The man of the hour.
The windows at Bergdorfs pay tribute to Bill Cunningham.
Last night Bergdorf Goodman threw a party for Bill Cunningham, the legendary photographer for The New York Times who shoots style on the street. He's a wonderful, original, independent voice who has a quick eye for real style. He said in Women's Wear Daily on Tuesday, "I don't pay attention to celebrities. I don't photograph them. They don't dress so...interestingly. They have stylists. I prefer real women with their own taste." In this day of tabloid celebrity journalism, that is quite a contrarian thing to say. And that's why everyone loves him. He's a very gentle, soft-spoken soul. And he hates being in the spotlight. I've tried to interview him before but he said no. He's quite an anomaly in the fashion business.
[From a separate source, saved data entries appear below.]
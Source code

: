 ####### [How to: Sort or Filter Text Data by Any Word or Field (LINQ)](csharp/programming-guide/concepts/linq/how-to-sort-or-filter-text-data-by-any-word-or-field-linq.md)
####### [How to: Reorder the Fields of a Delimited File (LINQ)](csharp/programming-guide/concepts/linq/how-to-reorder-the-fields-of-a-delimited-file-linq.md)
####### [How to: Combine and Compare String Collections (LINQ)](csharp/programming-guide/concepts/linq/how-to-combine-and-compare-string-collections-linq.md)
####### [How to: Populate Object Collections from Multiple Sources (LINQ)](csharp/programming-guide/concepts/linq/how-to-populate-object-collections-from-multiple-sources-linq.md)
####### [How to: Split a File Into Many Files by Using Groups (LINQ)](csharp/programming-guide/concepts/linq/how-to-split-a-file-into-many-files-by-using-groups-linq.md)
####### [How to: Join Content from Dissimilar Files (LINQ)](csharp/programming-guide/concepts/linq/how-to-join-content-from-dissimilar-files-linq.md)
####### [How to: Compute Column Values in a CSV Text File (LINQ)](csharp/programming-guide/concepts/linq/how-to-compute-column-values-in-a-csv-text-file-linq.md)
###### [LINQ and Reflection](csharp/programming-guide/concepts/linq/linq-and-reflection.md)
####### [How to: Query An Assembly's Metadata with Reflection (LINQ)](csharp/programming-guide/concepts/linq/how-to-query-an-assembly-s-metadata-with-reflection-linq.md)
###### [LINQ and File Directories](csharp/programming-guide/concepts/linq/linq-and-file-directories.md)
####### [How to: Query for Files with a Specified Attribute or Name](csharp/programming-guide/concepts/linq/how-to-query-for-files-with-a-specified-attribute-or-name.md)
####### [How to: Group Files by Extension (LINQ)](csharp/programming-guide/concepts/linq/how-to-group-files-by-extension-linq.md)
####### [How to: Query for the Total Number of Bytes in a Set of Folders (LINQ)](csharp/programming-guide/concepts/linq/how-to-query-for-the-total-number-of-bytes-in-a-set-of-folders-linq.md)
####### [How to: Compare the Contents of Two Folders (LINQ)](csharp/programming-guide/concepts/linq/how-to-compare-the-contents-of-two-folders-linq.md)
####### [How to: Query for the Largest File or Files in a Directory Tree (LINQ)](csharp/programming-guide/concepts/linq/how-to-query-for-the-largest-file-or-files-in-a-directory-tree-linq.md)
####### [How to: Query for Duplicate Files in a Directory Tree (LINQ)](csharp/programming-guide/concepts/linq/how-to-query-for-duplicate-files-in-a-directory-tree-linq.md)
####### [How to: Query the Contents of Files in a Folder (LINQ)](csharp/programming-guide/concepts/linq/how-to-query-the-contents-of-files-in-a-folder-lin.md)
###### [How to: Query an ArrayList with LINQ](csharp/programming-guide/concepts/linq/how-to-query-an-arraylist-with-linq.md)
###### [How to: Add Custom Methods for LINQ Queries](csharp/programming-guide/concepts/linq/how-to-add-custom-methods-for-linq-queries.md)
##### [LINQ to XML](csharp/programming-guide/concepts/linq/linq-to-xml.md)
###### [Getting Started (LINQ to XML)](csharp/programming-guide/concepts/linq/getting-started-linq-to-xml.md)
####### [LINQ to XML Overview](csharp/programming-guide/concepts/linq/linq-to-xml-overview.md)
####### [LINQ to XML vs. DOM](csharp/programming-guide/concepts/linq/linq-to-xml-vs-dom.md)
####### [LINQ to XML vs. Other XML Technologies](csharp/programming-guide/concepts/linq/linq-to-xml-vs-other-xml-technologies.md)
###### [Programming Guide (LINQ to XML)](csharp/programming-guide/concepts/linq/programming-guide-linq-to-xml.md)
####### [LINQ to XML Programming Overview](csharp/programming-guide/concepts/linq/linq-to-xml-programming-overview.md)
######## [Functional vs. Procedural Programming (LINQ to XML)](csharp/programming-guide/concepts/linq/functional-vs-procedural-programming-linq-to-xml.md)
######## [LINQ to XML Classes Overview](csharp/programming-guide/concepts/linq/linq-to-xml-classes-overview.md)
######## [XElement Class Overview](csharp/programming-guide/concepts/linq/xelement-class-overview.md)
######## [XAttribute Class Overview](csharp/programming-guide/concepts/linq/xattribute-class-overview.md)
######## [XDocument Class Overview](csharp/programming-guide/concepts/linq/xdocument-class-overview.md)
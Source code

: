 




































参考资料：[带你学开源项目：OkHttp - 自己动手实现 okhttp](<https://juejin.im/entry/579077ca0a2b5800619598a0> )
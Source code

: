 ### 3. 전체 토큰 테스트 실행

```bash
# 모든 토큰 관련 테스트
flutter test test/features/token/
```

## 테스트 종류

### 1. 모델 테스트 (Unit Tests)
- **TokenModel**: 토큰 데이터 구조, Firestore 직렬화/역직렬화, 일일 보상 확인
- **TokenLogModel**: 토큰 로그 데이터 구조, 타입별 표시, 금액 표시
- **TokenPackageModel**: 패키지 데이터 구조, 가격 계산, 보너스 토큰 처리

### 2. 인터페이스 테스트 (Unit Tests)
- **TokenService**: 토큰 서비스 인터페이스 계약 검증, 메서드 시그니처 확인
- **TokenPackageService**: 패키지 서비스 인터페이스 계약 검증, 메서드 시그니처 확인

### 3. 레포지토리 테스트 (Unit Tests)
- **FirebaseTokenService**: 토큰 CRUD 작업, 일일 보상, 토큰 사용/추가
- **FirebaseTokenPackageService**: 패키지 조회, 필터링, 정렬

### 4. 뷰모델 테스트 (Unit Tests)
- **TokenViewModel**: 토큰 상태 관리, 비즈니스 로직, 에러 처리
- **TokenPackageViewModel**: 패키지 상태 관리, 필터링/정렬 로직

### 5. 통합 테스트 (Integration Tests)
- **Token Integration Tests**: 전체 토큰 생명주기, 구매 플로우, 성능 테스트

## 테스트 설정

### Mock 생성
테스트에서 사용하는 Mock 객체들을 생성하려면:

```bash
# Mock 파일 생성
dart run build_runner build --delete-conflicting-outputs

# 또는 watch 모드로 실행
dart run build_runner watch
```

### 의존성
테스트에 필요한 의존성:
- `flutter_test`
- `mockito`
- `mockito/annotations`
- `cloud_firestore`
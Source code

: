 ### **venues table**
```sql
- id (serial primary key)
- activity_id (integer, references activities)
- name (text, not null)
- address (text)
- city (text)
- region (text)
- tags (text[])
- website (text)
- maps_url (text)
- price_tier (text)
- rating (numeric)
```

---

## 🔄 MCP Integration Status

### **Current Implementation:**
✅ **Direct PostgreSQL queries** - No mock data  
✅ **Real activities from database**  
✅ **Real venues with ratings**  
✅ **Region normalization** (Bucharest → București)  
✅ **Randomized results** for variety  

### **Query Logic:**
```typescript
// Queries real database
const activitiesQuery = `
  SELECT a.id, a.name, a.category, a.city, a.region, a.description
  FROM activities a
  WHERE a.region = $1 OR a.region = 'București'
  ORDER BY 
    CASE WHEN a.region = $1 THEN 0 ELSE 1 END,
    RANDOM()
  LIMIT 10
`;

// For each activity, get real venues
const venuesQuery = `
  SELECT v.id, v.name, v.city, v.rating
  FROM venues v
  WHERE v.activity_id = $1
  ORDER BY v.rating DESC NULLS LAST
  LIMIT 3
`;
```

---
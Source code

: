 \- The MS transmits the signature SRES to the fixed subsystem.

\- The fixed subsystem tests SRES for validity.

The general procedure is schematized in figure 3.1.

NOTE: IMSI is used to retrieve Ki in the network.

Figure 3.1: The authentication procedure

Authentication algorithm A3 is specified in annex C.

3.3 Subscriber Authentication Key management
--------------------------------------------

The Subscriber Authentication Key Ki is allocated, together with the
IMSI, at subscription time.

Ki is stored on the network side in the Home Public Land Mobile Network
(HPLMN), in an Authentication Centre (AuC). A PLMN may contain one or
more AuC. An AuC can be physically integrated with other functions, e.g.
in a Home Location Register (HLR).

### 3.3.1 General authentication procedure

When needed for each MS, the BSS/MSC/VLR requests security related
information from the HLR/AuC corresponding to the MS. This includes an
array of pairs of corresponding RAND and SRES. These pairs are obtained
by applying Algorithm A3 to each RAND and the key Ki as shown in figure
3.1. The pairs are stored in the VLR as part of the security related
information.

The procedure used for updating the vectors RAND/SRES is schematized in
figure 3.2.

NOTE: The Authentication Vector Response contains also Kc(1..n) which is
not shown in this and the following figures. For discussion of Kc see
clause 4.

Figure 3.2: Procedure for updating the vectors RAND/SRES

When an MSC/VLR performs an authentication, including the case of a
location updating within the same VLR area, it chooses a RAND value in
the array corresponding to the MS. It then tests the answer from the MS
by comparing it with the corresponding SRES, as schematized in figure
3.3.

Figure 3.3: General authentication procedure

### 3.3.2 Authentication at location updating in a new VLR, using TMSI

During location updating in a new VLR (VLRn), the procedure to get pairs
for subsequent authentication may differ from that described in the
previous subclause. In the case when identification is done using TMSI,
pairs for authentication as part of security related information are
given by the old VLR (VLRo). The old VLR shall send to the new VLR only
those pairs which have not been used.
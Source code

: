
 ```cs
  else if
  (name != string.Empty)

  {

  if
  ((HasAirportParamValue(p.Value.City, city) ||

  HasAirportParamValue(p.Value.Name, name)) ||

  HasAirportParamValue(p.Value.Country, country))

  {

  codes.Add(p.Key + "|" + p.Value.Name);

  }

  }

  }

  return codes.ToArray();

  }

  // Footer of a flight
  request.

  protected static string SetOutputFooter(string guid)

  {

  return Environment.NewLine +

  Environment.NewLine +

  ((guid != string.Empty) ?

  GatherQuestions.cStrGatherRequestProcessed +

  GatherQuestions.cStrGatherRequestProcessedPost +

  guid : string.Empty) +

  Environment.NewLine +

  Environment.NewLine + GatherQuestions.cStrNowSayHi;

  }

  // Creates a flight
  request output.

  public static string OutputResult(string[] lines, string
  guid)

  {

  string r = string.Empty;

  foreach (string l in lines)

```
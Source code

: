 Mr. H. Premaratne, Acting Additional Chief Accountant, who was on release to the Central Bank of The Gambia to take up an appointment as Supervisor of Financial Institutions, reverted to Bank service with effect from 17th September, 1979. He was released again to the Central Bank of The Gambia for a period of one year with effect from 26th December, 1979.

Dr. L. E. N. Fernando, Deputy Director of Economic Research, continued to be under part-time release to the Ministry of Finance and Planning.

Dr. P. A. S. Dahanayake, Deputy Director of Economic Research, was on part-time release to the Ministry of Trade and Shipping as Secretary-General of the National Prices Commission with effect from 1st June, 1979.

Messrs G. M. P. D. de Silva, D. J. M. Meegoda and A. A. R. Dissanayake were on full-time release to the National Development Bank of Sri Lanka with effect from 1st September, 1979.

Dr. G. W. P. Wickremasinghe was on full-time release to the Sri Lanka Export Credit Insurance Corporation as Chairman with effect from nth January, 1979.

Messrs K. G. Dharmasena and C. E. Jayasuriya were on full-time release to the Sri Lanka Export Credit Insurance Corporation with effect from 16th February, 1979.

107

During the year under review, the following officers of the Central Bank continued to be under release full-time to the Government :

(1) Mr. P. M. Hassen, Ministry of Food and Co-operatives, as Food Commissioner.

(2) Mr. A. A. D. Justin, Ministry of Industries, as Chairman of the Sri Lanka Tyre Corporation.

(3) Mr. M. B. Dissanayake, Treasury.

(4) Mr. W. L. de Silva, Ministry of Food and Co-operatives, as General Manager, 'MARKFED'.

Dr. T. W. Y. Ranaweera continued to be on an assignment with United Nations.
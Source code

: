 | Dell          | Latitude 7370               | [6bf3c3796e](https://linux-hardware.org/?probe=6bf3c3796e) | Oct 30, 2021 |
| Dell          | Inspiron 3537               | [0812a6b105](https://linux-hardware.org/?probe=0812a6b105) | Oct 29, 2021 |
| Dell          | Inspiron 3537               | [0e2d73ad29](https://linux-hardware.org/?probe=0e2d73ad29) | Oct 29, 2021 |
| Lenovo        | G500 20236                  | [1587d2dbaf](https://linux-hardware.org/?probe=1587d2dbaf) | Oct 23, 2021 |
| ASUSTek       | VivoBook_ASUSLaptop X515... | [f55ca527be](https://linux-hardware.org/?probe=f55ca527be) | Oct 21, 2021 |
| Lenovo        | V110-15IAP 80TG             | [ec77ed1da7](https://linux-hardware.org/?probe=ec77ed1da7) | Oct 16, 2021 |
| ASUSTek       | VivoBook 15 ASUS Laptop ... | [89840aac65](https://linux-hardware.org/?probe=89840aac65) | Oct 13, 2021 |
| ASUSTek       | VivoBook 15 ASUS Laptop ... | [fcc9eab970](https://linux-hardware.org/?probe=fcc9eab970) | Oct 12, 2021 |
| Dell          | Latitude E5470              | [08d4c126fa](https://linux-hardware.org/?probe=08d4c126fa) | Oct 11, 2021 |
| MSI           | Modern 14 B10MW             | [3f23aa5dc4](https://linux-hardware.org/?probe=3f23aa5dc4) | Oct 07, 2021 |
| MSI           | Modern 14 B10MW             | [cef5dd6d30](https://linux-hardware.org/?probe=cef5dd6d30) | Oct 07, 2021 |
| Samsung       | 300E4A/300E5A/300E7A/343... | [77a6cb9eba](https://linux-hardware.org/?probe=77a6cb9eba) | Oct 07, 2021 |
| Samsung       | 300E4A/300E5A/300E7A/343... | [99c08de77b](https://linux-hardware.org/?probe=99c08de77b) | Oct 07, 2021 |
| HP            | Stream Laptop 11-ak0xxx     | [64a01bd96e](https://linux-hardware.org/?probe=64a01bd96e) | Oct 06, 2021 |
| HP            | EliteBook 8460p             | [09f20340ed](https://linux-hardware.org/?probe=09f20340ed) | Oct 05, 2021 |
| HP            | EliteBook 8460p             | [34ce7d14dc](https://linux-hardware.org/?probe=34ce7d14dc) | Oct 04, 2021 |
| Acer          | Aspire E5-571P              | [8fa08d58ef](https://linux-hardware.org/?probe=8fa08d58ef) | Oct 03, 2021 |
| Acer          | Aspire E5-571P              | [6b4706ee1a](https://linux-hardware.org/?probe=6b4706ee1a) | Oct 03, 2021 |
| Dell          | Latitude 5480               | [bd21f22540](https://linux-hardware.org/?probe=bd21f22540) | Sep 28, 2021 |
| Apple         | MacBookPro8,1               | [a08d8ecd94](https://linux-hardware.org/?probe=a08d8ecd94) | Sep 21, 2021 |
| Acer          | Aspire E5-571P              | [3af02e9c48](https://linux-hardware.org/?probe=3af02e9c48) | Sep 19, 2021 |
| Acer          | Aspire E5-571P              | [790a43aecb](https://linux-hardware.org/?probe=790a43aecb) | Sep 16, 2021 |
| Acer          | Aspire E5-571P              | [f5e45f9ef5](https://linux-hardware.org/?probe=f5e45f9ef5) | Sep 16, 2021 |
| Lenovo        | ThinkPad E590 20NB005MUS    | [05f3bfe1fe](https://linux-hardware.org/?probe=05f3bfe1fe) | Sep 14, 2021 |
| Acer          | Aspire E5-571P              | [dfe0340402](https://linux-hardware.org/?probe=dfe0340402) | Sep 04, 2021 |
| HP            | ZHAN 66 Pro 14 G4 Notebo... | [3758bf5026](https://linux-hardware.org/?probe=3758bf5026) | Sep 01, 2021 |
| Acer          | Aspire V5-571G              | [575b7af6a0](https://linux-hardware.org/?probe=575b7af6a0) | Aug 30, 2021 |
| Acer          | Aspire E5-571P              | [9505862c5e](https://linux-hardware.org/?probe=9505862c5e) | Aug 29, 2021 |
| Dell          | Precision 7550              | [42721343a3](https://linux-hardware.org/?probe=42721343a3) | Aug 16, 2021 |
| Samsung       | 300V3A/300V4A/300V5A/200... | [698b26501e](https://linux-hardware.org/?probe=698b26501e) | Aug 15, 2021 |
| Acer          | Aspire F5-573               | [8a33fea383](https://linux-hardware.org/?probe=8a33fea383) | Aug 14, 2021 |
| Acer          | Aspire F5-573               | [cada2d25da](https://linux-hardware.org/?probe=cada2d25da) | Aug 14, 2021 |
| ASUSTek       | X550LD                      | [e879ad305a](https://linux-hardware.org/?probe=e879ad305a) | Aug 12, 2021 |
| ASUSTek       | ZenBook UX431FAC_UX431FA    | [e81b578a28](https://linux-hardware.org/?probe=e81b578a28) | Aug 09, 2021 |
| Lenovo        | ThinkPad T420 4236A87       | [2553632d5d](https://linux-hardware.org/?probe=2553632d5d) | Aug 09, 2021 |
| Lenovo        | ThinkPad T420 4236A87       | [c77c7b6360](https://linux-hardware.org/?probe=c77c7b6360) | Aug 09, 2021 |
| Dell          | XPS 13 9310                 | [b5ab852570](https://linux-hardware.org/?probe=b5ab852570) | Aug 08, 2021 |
Everyone hopes to have Bill Cunningham take their picture on the street for his Sunday column. I had a friend who wanted to write an article called "Trying to Get Bill Cunningham to Take My Picture." I've never been pictured in his column. Ted has been in it three times! Ted is on the board of directors of Bailey House, the organization that houses homeless people with AIDS, and Bill Cunningham likes to support the group by showing up at events and taking pictures, often of Ted. They developed a little friendship.
I said to Ted as we got off the elevator and walked into the party on the third floor of Bergdorf Goodman, "If Bill Cunningham takes your picture and I'm not in it I'm going to divorce you."
The party was a crush of people. Loud, noisy, fun. I had the chance to meet Cathy Horyn from The New York Times and tell her how much I like her blog. I saw my friend David Patrick Columbia who is the founder of NewYorkSocialDiary.com and the editor-in-chief of Quest magazine, and I said hello to model Lauren Hutton who I interviewed years ago. Bill Cunningham, with a camera around his neck, was in a corner, with well-wishers all around him. Ted is usually not aggressive in social situations but he made a bee line for Bill Cunningham and they had a little chat about Bailey House. I waited for the moment when he would spin around and start taking pictures of us. Bill Cunningham said,"Thank you so much for coming." Flashes went off as another lensman shot Bill Cunningham and Ted together, arm and arm. When it was done, I could see Bill Cunningham was crying. I'm not sure why -- because of the support he and Ted give to Bailey House, because someone from Bailey House had shown up for him, because of the AIDS epidemic. He had tears in his eyes and he couldn't compose himself. He is a very, very sweet man. Ted said, "He's an artist."